> [Records excerpted from a collection]:
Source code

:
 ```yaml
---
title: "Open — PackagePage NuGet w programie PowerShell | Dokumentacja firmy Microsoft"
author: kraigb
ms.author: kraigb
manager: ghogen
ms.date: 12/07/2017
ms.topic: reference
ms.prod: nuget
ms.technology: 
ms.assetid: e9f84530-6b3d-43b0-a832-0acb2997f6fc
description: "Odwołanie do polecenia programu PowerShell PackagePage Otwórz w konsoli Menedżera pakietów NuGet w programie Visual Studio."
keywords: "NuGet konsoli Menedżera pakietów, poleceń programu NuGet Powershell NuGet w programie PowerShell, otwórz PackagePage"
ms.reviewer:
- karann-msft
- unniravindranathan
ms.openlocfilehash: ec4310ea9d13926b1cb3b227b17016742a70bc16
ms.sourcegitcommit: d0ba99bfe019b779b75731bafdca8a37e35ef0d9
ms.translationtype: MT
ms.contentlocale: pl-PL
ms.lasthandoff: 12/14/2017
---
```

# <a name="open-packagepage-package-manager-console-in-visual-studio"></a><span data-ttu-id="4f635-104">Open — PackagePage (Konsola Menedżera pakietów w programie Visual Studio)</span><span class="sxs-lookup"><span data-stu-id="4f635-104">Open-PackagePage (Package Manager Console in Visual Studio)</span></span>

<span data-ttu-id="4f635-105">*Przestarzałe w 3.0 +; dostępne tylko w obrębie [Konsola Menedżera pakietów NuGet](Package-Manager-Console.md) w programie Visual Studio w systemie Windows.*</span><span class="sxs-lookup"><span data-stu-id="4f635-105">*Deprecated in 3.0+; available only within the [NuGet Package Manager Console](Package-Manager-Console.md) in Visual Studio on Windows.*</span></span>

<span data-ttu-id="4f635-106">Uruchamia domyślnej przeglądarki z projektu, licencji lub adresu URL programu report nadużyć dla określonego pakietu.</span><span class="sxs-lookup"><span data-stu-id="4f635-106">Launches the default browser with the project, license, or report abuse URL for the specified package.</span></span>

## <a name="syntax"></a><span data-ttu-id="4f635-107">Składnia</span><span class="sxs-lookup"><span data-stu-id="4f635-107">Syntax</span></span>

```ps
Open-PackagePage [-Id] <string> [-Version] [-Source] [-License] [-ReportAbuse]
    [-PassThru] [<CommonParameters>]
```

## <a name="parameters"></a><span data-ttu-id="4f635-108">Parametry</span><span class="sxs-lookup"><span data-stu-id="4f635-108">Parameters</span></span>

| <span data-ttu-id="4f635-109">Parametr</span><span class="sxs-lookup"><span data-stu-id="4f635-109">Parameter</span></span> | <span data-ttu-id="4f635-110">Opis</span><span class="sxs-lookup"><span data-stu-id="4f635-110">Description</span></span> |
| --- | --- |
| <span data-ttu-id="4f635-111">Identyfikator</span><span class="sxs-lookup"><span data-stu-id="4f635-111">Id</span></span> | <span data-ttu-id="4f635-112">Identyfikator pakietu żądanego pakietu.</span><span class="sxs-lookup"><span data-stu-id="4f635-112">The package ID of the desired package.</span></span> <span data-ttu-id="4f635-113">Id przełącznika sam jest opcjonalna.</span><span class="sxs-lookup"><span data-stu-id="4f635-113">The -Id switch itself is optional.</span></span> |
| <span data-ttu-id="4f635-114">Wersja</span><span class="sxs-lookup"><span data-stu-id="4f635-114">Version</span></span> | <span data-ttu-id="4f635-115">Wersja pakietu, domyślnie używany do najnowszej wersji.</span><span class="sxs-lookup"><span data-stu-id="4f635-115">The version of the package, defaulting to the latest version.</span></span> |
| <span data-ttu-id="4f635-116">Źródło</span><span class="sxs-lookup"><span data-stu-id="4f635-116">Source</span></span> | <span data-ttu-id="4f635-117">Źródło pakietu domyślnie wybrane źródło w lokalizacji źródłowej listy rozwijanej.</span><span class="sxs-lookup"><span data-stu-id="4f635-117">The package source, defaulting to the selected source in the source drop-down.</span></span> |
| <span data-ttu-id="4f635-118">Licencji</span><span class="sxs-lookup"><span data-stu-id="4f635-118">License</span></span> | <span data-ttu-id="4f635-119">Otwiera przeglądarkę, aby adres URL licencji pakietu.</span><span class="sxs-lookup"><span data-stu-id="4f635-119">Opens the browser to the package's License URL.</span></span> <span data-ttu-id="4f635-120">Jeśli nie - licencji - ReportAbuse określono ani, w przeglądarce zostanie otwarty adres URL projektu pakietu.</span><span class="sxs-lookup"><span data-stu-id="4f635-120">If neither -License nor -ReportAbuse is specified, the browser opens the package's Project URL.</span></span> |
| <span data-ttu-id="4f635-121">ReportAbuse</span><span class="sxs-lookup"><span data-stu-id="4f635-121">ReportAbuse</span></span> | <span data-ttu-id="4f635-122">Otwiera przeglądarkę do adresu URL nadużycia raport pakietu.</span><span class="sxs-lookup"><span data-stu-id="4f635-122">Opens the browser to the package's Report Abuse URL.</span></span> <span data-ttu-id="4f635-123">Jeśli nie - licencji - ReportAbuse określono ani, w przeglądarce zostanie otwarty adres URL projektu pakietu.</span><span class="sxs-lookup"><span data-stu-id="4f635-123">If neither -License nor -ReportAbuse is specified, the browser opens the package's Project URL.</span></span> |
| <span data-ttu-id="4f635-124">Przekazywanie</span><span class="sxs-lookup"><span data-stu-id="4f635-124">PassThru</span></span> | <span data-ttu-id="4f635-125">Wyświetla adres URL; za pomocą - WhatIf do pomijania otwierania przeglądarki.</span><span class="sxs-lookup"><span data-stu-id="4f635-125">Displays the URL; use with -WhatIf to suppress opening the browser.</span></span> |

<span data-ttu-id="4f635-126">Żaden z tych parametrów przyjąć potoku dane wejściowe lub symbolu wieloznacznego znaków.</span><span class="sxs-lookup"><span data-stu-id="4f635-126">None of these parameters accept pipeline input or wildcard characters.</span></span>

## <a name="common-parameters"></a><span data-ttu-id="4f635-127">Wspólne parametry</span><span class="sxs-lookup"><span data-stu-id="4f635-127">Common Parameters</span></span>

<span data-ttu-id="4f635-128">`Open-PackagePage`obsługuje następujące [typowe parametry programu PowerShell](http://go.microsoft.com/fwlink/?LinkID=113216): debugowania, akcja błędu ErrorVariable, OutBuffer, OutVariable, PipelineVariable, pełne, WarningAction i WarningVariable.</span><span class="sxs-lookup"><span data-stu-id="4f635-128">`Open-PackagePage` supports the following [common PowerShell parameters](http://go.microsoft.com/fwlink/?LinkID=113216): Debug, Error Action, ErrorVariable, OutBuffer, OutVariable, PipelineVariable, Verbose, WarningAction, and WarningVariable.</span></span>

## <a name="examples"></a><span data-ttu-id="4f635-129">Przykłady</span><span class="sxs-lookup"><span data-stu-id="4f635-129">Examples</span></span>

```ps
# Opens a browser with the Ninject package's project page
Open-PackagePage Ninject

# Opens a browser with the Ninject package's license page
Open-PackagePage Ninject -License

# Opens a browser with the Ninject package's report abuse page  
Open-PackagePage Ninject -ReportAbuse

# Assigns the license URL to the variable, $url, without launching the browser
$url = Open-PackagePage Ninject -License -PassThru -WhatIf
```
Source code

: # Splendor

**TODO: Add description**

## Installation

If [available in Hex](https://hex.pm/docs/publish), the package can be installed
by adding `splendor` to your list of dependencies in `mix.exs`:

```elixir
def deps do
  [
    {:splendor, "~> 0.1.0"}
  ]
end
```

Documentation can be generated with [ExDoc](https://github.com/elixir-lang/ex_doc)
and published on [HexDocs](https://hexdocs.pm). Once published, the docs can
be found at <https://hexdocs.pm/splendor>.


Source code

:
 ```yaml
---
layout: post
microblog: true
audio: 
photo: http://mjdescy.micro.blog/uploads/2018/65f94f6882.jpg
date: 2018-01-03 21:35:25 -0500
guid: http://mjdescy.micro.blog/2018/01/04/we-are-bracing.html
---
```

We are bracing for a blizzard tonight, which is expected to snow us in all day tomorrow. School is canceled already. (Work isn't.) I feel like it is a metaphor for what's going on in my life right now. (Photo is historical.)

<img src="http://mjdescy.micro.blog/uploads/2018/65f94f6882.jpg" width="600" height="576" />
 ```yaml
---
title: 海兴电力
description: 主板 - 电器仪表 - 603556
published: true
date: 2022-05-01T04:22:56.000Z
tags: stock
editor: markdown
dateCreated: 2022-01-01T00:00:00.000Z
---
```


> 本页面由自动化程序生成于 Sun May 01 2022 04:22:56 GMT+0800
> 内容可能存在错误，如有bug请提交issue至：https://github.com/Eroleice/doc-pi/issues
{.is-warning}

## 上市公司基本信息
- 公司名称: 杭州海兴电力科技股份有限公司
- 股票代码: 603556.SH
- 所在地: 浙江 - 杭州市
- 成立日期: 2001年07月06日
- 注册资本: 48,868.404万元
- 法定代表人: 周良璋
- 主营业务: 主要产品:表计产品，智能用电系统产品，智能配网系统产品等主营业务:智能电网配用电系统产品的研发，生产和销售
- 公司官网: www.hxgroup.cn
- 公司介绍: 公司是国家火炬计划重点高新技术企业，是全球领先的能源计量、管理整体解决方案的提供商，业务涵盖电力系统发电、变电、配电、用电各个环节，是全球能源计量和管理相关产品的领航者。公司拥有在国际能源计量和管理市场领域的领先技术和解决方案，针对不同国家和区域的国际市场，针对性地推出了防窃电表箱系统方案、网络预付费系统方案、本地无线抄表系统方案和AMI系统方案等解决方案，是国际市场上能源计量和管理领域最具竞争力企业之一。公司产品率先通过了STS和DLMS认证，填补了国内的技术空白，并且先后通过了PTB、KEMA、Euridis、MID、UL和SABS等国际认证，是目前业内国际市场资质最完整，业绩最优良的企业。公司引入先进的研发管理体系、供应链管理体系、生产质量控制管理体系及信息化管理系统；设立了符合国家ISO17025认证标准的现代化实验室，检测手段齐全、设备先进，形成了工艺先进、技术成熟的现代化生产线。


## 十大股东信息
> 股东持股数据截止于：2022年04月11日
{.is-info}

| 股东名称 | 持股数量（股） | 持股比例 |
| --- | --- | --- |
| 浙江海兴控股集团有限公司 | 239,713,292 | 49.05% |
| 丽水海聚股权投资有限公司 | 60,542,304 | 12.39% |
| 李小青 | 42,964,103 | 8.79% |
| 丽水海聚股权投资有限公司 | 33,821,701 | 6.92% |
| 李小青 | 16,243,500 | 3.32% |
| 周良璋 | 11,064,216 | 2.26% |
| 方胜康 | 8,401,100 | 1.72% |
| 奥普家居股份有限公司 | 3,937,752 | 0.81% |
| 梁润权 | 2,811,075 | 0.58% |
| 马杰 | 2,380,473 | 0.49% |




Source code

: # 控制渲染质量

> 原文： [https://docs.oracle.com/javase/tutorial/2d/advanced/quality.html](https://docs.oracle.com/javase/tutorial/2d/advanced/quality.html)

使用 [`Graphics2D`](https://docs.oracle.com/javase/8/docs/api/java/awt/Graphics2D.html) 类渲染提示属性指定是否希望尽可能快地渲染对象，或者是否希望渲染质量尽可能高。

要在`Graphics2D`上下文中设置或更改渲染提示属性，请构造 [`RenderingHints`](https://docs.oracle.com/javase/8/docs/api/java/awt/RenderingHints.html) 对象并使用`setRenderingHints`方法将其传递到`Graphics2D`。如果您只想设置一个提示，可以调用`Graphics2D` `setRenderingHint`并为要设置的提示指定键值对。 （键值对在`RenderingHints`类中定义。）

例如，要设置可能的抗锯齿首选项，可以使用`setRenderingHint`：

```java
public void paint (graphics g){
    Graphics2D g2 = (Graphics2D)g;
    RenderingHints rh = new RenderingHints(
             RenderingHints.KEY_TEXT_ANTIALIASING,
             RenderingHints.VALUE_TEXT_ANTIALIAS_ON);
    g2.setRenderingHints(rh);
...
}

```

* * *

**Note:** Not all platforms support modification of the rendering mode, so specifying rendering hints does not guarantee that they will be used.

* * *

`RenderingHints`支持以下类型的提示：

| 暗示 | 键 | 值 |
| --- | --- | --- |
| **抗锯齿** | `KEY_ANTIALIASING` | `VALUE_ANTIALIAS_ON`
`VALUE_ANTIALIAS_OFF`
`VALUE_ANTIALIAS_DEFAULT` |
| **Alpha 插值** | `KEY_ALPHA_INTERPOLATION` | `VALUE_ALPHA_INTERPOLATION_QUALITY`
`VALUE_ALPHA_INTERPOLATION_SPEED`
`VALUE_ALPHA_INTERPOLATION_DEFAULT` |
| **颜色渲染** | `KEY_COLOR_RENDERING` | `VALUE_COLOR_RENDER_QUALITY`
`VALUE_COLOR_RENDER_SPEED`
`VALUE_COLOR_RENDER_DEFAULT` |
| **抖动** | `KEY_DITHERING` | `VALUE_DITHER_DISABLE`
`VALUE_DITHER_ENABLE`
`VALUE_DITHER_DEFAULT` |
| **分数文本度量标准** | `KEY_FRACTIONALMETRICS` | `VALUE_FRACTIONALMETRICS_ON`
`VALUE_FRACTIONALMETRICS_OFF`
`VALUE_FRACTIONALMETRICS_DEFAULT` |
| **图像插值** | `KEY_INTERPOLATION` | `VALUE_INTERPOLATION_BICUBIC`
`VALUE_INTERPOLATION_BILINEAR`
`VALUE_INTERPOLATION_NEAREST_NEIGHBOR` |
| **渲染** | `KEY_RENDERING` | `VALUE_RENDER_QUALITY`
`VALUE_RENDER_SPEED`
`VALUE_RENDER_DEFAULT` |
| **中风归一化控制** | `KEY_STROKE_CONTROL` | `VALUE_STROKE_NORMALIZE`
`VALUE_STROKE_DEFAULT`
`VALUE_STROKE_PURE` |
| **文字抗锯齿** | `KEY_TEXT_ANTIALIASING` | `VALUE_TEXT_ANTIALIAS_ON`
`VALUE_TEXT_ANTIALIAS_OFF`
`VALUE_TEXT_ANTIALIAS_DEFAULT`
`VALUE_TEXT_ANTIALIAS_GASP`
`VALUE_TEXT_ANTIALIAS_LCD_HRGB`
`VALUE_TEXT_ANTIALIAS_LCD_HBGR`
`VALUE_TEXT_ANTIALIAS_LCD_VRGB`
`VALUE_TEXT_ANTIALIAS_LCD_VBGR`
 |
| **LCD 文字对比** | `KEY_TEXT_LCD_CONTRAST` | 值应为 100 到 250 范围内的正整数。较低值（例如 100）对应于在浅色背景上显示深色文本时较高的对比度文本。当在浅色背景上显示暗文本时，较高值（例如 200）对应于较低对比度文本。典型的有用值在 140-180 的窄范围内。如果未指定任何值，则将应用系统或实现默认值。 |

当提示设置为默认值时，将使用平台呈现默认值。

> [What you should do]:
Locate the word "neither" in the records above, and return each line that has it.

> [Solution for this problem]:
| <span data-ttu-id="4f635-118">Licencji</span><span class="sxs-lookup"><span data-stu-id="4f635-118">License</span></span> | <span data-ttu-id="4f635-119">Otwiera przeglądarkę, aby adres URL licencji pakietu.</span><span class="sxs-lookup"><span data-stu-id="4f635-119">Opens the browser to the package's License URL.</span></span> <span data-ttu-id="4f635-120">Jeśli nie - licencji - ReportAbuse określono ani, w przeglądarce zostanie otwarty adres URL projektu pakietu.</span><span class="sxs-lookup"><span data-stu-id="4f635-120">If neither -License nor -ReportAbuse is specified, the browser opens the package's Project URL.</span></span> |
| <span data-ttu-id="4f635-121">ReportAbuse</span><span class="sxs-lookup"><span data-stu-id="4f635-121">ReportAbuse</span></span> | <span data-ttu-id="4f635-122">Otwiera przeglądarkę do adresu URL nadużycia raport pakietu.</span><span class="sxs-lookup"><span data-stu-id="4f635-122">Opens the browser to the package's Report Abuse URL.</span></span> <span data-ttu-id="4f635-123">Jeśli nie - licencji - ReportAbuse określono ani, w przeglądarce zostanie otwarty adres URL projektu pakietu.</span><span class="sxs-lookup"><span data-stu-id="4f635-123">If neither -License nor -ReportAbuse is specified, the browser opens the package's Project URL.</span></span> |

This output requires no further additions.